Situated in the premises of Banaras Hindu University (BHU), New Vishwanath Temple is definitely a must visit in Varanasi. The temple was constructed by the famed Birla family and hence is also known as Birla Temple. In fact, it is a temple complex which consists of 7 temples. The Shiva temple is situated on the ground floor, whereas Durga temple and Lakshmi Narayan temple are located on the first floor. The architecture of the temple is inspired by the old Vishwanath Temple and the structure is made of white marbles. The walls of the temple are adorned with the text of Gita, which certainly catches the eyes of the visitors here.
This temple is famous for its exquisite architecture and wood work. It is believed that the temple was built by King of Nepal and thus, this shrine is also called Nepali Temple. It is situated in the Lalita Ghat and catches the attention of many visitors in Varanasi. The intricate wood carving is what attracts visitors the most; the temple reflects the refined taste for good architecture taste of the rulers of Nepal.
Kashi Vishwanath Temple is the most important place to see in Varanasi. The history of this sacred shrine can be traced back to 3500 years. The temple is one of the 12th Jyotirlingas, which are considered the holiest Shiva temples. The Linga is the presiding deity here and the temple is quadrangle, surrounded by temples of other gods. The temple once had a golden spire and domes; hence it was also called the Golden Temple.
This temple is yet another important shrine in Varanasi. Dedicated to Lord Rama, Tulsi Manas Temple is situated next to another famed shrine called Durga Temple.

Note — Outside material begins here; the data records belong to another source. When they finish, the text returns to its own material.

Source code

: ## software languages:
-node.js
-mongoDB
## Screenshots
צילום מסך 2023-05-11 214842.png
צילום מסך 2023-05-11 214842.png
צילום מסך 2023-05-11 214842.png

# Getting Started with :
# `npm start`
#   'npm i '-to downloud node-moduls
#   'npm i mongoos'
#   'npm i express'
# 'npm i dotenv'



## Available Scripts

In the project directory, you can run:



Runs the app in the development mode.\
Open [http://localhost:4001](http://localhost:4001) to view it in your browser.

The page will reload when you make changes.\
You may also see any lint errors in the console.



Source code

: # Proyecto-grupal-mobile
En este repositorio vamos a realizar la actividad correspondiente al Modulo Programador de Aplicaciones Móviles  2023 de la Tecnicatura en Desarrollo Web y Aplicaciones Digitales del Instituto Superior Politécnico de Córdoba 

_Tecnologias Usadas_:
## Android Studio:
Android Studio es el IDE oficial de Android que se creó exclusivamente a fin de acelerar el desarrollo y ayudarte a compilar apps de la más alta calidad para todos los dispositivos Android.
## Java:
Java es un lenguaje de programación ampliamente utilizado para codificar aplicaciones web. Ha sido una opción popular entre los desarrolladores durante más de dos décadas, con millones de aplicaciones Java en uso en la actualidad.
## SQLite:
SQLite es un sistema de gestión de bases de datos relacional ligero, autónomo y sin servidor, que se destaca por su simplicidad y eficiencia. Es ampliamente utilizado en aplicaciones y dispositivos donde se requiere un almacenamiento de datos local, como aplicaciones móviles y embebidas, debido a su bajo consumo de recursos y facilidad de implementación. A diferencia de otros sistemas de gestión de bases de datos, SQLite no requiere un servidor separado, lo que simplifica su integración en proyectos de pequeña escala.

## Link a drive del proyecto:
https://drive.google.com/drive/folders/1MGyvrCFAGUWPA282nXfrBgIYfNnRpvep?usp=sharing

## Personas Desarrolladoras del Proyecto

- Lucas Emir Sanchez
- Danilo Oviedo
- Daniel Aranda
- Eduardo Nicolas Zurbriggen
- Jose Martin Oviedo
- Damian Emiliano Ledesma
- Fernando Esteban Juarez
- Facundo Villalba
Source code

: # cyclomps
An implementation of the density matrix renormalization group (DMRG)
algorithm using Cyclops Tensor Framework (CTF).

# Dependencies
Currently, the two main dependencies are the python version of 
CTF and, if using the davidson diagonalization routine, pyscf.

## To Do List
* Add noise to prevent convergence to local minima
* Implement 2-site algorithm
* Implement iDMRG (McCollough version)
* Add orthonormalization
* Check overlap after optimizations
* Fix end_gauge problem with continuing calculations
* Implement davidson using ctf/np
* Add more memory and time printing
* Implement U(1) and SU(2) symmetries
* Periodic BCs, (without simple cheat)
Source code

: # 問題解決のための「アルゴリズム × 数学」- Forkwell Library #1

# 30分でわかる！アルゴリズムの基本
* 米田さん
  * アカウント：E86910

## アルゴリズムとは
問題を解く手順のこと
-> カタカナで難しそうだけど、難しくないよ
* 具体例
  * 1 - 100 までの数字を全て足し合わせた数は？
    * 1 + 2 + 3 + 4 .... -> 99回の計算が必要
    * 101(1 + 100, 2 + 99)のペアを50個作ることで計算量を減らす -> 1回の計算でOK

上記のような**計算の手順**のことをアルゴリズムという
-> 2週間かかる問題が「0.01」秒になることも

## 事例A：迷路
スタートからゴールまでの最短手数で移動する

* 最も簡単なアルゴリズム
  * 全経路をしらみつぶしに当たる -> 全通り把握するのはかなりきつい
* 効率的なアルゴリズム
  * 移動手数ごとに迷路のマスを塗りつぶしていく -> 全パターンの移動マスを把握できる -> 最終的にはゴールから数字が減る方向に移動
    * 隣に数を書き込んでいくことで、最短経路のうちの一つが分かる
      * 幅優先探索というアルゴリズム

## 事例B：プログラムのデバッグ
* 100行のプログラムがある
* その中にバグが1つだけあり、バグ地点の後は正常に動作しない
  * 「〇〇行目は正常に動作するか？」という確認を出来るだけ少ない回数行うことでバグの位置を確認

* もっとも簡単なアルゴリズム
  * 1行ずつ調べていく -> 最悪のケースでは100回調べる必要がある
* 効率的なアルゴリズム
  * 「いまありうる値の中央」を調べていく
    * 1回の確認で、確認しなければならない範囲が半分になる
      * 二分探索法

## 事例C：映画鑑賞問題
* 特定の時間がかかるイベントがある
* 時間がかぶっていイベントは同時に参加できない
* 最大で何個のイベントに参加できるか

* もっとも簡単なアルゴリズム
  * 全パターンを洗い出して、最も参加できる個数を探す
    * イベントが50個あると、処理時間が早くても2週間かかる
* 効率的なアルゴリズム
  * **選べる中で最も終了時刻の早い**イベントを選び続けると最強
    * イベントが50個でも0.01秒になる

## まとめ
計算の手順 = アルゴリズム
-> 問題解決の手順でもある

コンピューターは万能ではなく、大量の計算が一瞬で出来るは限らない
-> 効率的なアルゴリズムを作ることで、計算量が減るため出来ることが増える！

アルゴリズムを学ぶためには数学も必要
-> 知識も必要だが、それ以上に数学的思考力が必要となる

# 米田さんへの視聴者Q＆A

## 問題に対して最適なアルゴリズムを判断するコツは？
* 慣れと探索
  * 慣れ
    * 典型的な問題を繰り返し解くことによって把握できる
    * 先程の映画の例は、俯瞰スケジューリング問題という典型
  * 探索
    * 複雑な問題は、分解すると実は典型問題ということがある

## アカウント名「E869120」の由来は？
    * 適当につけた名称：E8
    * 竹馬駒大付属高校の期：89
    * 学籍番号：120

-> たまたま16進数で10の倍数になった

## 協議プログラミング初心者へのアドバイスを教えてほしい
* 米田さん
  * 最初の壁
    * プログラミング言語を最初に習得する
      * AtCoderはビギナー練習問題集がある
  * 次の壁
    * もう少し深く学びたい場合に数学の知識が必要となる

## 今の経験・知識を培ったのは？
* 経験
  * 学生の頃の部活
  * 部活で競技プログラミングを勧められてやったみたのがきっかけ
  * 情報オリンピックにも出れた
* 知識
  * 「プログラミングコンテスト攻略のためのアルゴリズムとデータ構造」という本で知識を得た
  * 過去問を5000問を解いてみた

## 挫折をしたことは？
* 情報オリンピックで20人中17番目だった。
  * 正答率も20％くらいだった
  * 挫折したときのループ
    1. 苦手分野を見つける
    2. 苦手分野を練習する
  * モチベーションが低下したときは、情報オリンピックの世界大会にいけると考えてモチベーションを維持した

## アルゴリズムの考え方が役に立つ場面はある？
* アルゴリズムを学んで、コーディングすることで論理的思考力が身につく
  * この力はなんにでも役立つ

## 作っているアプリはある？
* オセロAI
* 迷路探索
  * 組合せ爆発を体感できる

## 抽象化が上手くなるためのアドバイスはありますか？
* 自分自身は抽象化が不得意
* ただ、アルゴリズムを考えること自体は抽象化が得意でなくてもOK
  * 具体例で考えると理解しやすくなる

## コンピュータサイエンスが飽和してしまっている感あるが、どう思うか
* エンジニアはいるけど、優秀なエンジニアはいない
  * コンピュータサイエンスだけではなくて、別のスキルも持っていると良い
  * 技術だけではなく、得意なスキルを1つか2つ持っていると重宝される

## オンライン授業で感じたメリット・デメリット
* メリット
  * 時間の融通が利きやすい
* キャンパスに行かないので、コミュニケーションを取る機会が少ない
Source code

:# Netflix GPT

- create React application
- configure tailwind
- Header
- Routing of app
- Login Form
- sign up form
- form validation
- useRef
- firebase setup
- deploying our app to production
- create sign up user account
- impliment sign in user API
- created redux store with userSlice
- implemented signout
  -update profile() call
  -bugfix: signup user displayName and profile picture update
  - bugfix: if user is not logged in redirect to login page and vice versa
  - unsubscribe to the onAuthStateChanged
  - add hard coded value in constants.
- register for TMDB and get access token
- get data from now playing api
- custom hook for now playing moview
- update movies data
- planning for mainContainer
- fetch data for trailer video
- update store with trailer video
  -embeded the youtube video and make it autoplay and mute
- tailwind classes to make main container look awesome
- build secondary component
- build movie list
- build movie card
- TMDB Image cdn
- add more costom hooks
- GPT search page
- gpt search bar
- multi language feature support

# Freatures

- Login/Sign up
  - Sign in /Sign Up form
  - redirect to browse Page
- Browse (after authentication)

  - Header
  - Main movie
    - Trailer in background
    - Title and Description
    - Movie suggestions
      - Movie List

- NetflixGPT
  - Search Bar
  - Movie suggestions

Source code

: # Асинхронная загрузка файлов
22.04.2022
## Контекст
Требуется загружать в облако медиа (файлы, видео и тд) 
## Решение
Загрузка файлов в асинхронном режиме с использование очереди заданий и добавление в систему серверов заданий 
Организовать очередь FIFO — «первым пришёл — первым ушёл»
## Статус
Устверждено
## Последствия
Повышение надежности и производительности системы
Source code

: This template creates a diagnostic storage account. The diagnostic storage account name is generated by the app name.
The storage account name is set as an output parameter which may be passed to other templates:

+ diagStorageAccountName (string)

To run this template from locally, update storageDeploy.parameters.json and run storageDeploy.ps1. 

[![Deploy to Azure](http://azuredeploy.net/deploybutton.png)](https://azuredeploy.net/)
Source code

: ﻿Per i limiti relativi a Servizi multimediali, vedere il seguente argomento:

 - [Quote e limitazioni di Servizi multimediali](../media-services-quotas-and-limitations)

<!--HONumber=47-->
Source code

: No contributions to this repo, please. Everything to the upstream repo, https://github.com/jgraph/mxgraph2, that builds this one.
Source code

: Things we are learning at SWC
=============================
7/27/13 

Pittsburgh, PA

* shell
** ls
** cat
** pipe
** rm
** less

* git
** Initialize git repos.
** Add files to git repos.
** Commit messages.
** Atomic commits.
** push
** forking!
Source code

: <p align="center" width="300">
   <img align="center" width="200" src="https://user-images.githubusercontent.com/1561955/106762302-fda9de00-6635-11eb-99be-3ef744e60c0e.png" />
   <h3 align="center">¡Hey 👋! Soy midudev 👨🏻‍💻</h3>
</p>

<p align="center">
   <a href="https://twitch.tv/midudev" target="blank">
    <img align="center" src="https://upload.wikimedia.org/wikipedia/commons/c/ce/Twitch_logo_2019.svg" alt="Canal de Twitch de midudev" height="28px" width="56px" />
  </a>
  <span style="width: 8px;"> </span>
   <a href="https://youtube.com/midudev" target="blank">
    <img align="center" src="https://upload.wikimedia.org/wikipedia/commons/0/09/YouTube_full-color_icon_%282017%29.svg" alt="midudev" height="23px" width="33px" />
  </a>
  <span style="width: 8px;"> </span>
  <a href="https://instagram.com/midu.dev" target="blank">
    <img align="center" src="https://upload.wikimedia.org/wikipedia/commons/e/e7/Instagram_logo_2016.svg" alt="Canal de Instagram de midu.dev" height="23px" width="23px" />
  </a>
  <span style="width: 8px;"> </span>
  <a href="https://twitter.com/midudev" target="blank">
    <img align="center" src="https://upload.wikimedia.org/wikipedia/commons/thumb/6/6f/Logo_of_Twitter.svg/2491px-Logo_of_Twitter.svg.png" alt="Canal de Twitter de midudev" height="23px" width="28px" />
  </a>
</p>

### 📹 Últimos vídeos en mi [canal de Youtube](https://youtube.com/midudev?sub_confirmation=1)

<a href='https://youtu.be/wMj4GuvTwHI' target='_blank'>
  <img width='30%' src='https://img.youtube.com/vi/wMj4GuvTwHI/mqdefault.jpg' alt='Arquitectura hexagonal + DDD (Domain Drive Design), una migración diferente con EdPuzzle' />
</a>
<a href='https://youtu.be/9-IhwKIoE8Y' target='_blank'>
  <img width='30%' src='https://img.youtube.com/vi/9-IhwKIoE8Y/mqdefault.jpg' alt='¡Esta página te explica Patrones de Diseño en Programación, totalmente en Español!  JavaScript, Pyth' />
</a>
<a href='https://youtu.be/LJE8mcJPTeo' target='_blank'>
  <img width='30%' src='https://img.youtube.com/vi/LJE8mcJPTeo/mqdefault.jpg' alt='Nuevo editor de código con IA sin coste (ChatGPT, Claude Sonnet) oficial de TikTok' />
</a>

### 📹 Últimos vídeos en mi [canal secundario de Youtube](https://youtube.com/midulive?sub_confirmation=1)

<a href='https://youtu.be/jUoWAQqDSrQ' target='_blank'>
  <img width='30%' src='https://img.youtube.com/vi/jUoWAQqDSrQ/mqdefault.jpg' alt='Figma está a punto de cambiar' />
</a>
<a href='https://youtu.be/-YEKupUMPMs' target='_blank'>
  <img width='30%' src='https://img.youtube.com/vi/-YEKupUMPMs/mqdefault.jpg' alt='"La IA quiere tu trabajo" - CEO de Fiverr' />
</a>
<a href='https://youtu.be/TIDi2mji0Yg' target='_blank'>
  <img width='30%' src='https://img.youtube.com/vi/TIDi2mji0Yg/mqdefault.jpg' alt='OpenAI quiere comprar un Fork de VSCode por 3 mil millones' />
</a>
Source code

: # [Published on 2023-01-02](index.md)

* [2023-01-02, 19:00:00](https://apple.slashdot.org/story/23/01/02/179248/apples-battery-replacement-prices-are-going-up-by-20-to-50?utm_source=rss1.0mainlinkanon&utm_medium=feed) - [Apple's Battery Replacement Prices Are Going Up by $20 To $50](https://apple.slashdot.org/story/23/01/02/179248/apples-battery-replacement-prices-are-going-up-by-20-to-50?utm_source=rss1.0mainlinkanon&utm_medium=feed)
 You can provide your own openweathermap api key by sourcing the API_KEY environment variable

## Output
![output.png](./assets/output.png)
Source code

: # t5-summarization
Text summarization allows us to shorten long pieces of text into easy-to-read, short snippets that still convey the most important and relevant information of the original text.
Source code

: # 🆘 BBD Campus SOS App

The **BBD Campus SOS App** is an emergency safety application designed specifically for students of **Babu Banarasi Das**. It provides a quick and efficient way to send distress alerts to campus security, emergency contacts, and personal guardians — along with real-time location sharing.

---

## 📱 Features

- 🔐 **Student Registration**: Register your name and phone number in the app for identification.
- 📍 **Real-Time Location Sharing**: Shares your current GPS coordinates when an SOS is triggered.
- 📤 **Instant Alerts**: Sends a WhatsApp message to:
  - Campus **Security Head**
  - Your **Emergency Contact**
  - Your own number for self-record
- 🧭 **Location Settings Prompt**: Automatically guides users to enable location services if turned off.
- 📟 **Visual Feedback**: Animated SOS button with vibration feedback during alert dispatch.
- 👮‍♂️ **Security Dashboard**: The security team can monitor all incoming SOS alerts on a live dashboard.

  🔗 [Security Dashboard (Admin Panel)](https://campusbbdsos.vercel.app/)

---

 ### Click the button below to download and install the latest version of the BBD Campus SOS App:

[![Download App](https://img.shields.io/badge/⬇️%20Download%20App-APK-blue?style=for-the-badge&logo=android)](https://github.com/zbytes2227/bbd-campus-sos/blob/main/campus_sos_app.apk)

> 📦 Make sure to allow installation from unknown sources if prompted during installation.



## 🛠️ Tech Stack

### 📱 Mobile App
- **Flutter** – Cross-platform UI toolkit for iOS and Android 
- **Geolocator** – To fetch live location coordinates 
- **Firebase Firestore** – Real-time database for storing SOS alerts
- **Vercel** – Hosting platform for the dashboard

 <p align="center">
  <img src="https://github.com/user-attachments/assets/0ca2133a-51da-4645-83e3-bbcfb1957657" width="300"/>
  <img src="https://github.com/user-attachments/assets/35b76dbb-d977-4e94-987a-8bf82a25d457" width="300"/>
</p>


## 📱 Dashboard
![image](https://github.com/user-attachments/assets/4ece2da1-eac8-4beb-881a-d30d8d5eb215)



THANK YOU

It is a white-marble temple that has its walls covered with the text from Tulsi Das written Ramcharitramanas. It is believed that the temple is located at a place where Tulsi Das wrote this famous Indian epic.
Also known as Durga Temple, Monkey Temple is yet another popular temple in Varanasi. The temple is dedicated to Goddess Durga but is recognized as a Monkey Temple, due to excessive population of monkeys around it. It is believed the presiding deity was not man-made but appeared on its own. The temple is built by a Bengali Maharani in a Nagara style of architecture. Non-Hindus are allowed to enter the courtyard of the shrine but not the inner sanctum.